“好久不見啊,夏奇利!”弗雷恩笑了笑,看著夏奇利,“剛見麵就要跟老朋友算算賬,我可不記得我欠你點什麼賬!”
“不記得?”夏奇利冷笑著,“那好辦,我一件一件跟你說說。第一件,禁地裏的初代吸血鬼該隱大人的屍體是不是你盜走的?”
“是我,沒錯,”弗雷恩拍動雙翼,他翹起二郎腿,懸浮在空中,戲謔地看著夏奇利和夏奇拉,“這個我承認,這一筆賬算在我頭上我也沒有意見!”
“第二個,一千年前催眠了姐姐,拐走了她的是不是你,最後又對姐姐下毒手的是不是你!”夏奇利怒道,空氣裏彌漫開無形的殺意。
“夏奇拉在這裏,我也不能賴掉這筆賬!”
“很好,第三個,一次次製造感染者,還試圖感染全城的人來作為守護者的,是不是你?”
“嗬嗬,”弗雷恩笑了笑,那一抹邪魅的笑容冰冷而罪惡,“夏奇利啊,看來冰封了一千年,不僅沒有讓你的心變冷,還讓它愛管閑事了呢!你什麼時候關心起人類的閑事了?”
“你隻說你認不認這一筆賬!”夏奇拉嬌斥道。
“認,當然認!”弗雷恩站直了身子,流轉著金色陽光的長劍綻放出更加熾烈的光輝,“可是啊,夏奇利,你似乎忘了一點事情……”
“什麼?”
“想想當初人類是怎麼對我的?”弗雷恩黑色的眸子也變得血紅,以他為中心,爆發出比夏奇利更淩厲的殺氣,就連遠遠觀看的梁溪潼也被這股殺氣駭得心底一慌,然後湧起無盡的恐懼。

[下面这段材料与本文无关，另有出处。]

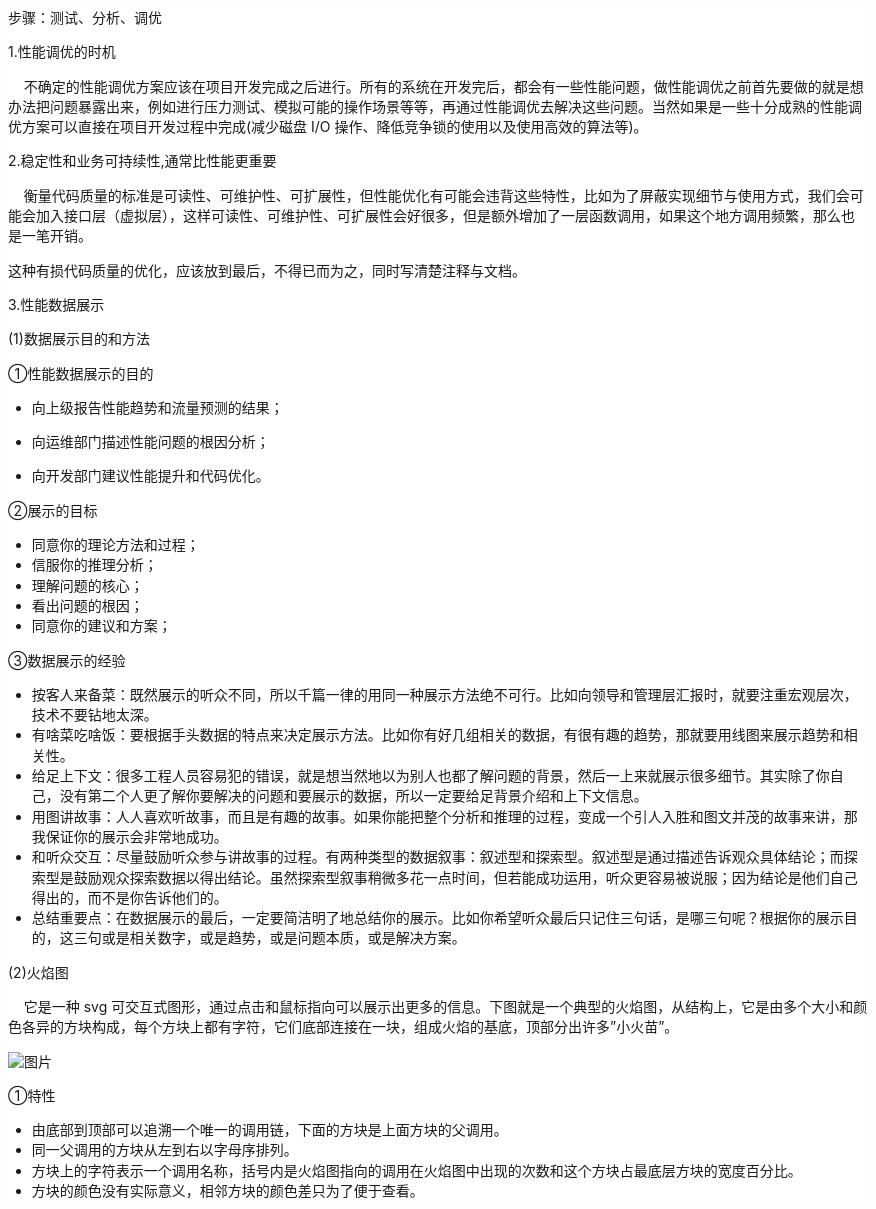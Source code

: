 步骤：测试、分析、调优

1.性能调优的时机

    不确定的性能调优方案应该在项目开发完成之后进行。所有的系统在开发完后，都会有一些性能问题，做性能调优之前首先要做的就是想办法把问题暴露出来，例如进行压力测试、模拟可能的操作场景等等，再通过性能调优去解决这些问题。当然如果是一些十分成熟的性能调优方案可以直接在项目开发过程中完成(减少磁盘 I/O 操作、降低竞争锁的使用以及使用高效的算法等)。

2.稳定性和业务可持续性,通常比性能更重要

    衡量代码质量的标准是可读性、可维护性、可扩展性，但性能优化有可能会违背这些特性，比如为了屏蔽实现细节与使用方式，我们会可能会加入接口层（虚拟层），这样可读性、可维护性、可扩展性会好很多，但是额外增加了一层函数调用，如果这个地方调用频繁，那么也是一笔开销。

这种有损代码质量的优化，应该放到最后，不得已而为之，同时写清楚注释与文档。

3.性能数据展示

(1)数据展示目的和方法

①性能数据展示的目的

- 向上级报告性能趋势和流量预测的结果；
    
- 向运维部门描述性能问题的根因分析；
    
- 向开发部门建议性能提升和代码优化。
    

②展示的目标

- 同意你的理论方法和过程；
- 信服你的推理分析；
- 理解问题的核心；
- 看出问题的根因；
- 同意你的建议和方案；

③数据展示的经验

- 按客人来备菜：既然展示的听众不同，所以千篇一律的用同一种展示方法绝不可行。比如向领导和管理层汇报时，就要注重宏观层次，技术不要钻地太深。
- 有啥菜吃啥饭：要根据手头数据的特点来决定展示方法。比如你有好几组相关的数据，有很有趣的趋势，那就要用线图来展示趋势和相关性。
- 给足上下文：很多工程人员容易犯的错误，就是想当然地以为别人也都了解问题的背景，然后一上来就展示很多细节。其实除了你自己，没有第二个人更了解你要解决的问题和要展示的数据，所以一定要给足背景介绍和上下文信息。
- 用图讲故事：人人喜欢听故事，而且是有趣的故事。如果你能把整个分析和推理的过程，变成一个引人入胜和图文并茂的故事来讲，那我保证你的展示会非常地成功。
- 和听众交互：尽量鼓励听众参与讲故事的过程。有两种类型的数据叙事：叙述型和探索型。叙述型是通过描述告诉观众具体结论；而探索型是鼓励观众探索数据以得出结论。虽然探索型叙事稍微多花一点时间，但若能成功运用，听众更容易被说服；因为结论是他们自己得出的，而不是你告诉他们的。
- 总结重要点：在数据展示的最后，一定要简洁明了地总结你的展示。比如你希望听众最后只记住三句话，是哪三句呢？根据你的展示目的，这三句或是相关数字，或是趋势，或是问题本质，或是解决方案。

(2)火焰图

    它是一种 svg 可交互式图形，通过点击和鼠标指向可以展示出更多的信息。下图就是一个典型的火焰图，从结构上，它是由多个大小和颜色各异的方块构成，每个方块上都有字符，它们底部连接在一块，组成火焰的基底，顶部分出许多”小火苗”。

![图片](https://mmbiz.qpic.cn/mmbiz_png/0O5aBQ3QT8eS6rB92MzKd3h8E0RX5BCnMic0LNx5xGAUY3BlBC1V1fyN3I04IaJsx3V3Zy1mDnxQRA1yp3gkvibg/640?wx_fmt=png&from=appmsg&tp=wxpic&wxfrom=5&wx_lazy=1&wx_co=1)

①特性

- 由底部到顶部可以追溯一个唯一的调用链，下面的方块是上面方块的父调用。
- 同一父调用的方块从左到右以字母序排列。
- 方块上的字符表示一个调用名称，括号内是火焰图指向的调用在火焰图中出现的次数和这个方块占最底层方块的宽度百分比。
- 方块的颜色没有实际意义，相邻方块的颜色差只为了便于查看。
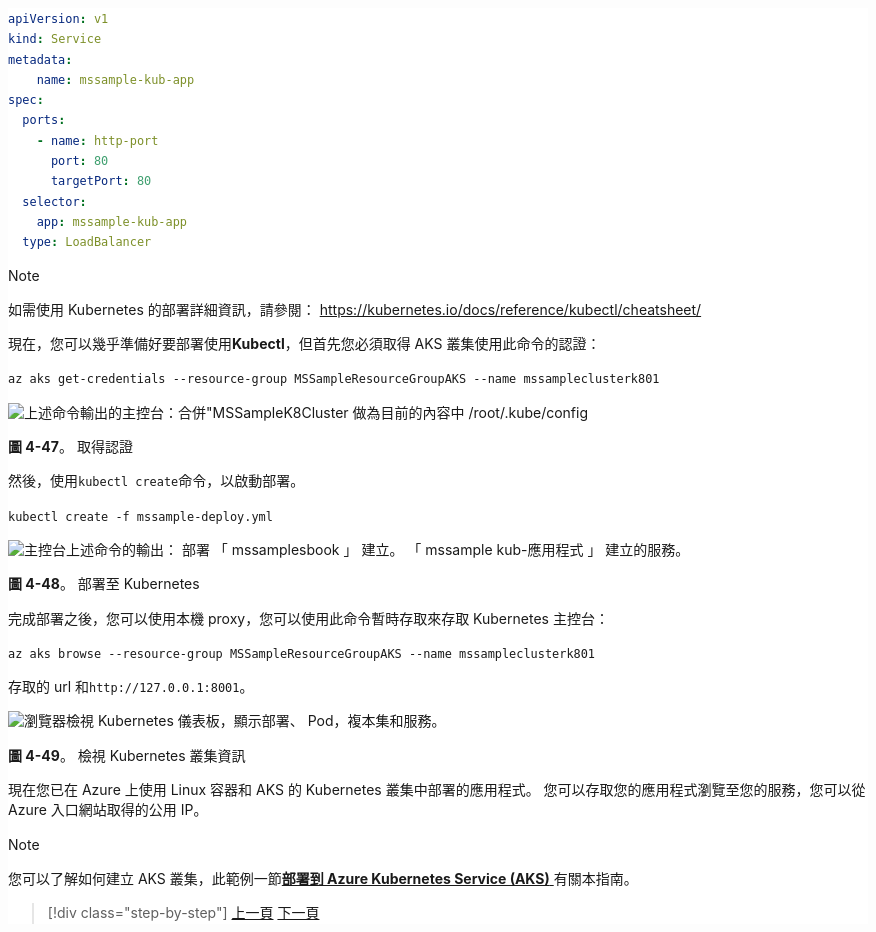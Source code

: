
 ```yml
apiVersion: v1
kind: Service
metadata:
    name: mssample-kub-app
spec:
  ports:
    - name: http-port
      port: 80
      targetPort: 80
  selector:
    app: mssample-kub-app
  type: LoadBalancer
```

> [!NOTE]
> 如需使用 Kubernetes 的部署詳細資訊，請參閱： <https://kubernetes.io/docs/reference/kubectl/cheatsheet/>

現在，您可以幾乎準備好要部署使用**Kubectl**，但首先您必須取得 AKS 叢集使用此命令的認證：

```console
az aks get-credentials --resource-group MSSampleResourceGroupAKS --name mssampleclusterk801
```

![上述命令輸出的主控台：合併"MSSampleK8Cluster 做為目前的內容中 /root/.kube/config](media/getting-aks-credentials.png)

**圖 4-47**。 取得認證

然後，使用`kubectl create`命令，以啟動部署。

```console
kubectl create -f mssample-deploy.yml
```

![主控台上述命令的輸出： 部署 「 mssamplesbook 」 建立。 「 mssample kub-應用程式 」 建立的服務。](media/kubectl-create-command.png)

**圖 4-48**。 部署至 Kubernetes

完成部署之後，您可以使用本機 proxy，您可以使用此命令暫時存取來存取 Kubernetes 主控台：

```console
az aks browse --resource-group MSSampleResourceGroupAKS --name mssampleclusterk801
```

存取的 url 和`http://127.0.0.1:8001`。

![瀏覽器檢視 Kubernetes 儀表板，顯示部署、 Pod，複本集和服務。](media/kubernetes-cluster-information.png)

**圖 4-49**。 檢視 Kubernetes 叢集資訊

現在您已在 Azure 上使用 Linux 容器和 AKS 的 Kubernetes 叢集中部署的應用程式。 您可以存取您的應用程式瀏覽至您的服務，您可以從 Azure 入口網站取得的公用 IP。

> [!NOTE]
> 您可以了解如何建立 AKS 叢集，此範例一節[**部署到 Azure Kubernetes Service (AKS)** ](deploy-azure-kubernetes-service.md)有關本指南。

>[!div class="step-by-step"]
>[上一頁](set-up-windows-containers-with-powershell.md)
>[下一頁](../docker-devops-workflow/index.md)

“弗雷恩,”梁溪潼看著遠處的三人,獨自呢喃道,“他居然這麼強大的嗎?”
“對於人類來說,我們是異類,就要被排擠,被獵殺,血族,聽起來強大神秘甚至恐怖,但是你可聽說過有血族主動去招惹人類的,一直以來,不都從來是人類獵殺血族嗎!”弗雷恩怒道,“教廷,或是以前的賞金獵人,他們手持著秘銀製成的長劍,弓矢,闖進我們沉睡的古堡。挖出我們同胞的心髒,砍下我們同胞的頭顱來作為他們的功勳。你不會沒見過死在人類秘銀長劍下的同胞吧,夏奇利。你,還有夏奇拉,都有不少人類朋友,但是你們敢告訴你們的每一個人類朋友你們是吸血鬼嗎?”
“縱使這樣……”夏奇利欲言又止,他的臉上充滿悲傷,“弗雷恩,你背叛血族,違反《神聖公約》,我還是要代表血族來審判你的罪!”
“神聖公約?”弗雷恩不屑地笑了,“夏奇利,神聖公約是什麼人製定的?”
“是人類教廷和血族的共識!”夏奇利說道,他自己也沒有察覺到自己的語氣裏隱藏著一絲迷惘。
“不對,我的朋友,不要騙自己了,”弗雷恩冷笑著,“神聖公約真的公平嗎?真的神聖嗎?放屁,那是人類製定的,因為他們是勝利者,神聖公約是勝利者的公平和神聖。這一卷公約當然公平神聖,因為公平和神聖都是勝利者製定的!”